*** Available data Section Begins ***
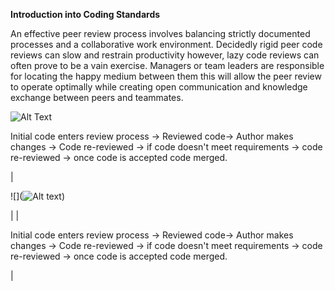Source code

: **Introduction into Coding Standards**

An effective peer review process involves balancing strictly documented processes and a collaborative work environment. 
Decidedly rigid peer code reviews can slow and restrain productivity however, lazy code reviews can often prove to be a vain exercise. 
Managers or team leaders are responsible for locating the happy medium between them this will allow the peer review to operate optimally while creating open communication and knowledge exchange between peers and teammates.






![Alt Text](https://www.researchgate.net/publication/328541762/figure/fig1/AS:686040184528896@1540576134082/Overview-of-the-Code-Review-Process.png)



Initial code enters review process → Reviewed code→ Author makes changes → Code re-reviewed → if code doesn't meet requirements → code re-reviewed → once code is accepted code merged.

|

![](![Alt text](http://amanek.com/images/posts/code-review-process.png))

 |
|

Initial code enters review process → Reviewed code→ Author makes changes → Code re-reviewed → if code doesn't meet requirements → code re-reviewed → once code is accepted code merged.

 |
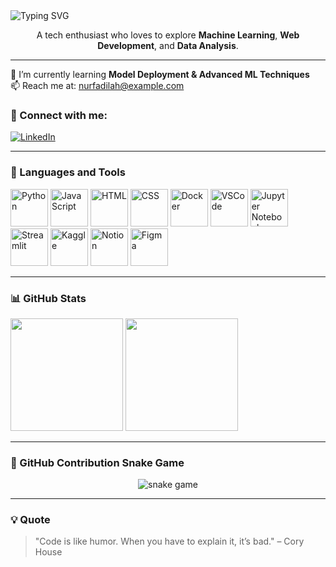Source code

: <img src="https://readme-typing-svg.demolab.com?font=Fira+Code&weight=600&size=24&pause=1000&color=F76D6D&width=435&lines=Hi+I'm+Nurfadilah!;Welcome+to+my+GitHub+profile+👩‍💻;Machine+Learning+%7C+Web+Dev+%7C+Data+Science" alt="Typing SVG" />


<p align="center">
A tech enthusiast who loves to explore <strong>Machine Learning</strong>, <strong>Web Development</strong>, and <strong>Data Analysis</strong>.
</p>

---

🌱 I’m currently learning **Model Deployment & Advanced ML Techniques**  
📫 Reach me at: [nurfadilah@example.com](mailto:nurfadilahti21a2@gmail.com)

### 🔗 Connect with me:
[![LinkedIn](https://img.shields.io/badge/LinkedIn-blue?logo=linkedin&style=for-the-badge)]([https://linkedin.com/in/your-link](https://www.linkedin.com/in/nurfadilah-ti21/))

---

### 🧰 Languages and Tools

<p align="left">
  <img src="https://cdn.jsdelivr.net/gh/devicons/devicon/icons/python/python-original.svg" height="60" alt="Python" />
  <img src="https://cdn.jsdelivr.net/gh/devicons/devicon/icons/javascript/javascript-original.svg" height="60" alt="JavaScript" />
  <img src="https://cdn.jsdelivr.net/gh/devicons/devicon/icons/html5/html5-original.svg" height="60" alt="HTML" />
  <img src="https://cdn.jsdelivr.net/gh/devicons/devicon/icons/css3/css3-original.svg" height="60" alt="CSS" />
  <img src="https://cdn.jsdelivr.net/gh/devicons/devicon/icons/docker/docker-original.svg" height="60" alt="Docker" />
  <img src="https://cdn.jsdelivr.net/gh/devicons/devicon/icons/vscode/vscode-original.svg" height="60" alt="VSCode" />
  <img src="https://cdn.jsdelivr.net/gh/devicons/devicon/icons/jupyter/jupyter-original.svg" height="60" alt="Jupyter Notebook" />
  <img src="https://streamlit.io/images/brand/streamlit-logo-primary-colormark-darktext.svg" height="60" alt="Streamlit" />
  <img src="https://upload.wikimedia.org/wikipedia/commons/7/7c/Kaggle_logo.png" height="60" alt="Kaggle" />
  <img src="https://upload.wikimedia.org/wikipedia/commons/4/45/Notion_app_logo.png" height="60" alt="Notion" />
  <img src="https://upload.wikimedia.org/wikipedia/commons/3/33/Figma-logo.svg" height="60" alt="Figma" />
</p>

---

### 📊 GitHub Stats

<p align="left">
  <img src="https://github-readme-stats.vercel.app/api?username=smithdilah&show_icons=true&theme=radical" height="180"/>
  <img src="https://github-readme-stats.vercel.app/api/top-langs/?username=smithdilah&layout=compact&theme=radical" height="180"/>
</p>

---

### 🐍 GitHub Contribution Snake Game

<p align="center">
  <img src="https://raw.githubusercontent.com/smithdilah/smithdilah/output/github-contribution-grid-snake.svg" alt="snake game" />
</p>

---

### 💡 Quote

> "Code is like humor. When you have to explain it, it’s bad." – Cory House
*** Available data Section Ends ***
## Your task
Repeat exactly the lines from the start of the entries down to the line with "Managers or team", keeping both ends but none of the pictures.

## Result of this task
Source code

: **Introduction into Coding Standards**

An effective peer review process involves balancing strictly documented processes and a collaborative work environment. 
Decidedly rigid peer code reviews can slow and restrain productivity however, lazy code reviews can often prove to be a vain exercise. 
Managers or team leaders are responsible for locating the happy medium between them this will allow the peer review to operate optimally while creating open communication and knowledge exchange between peers and teammates.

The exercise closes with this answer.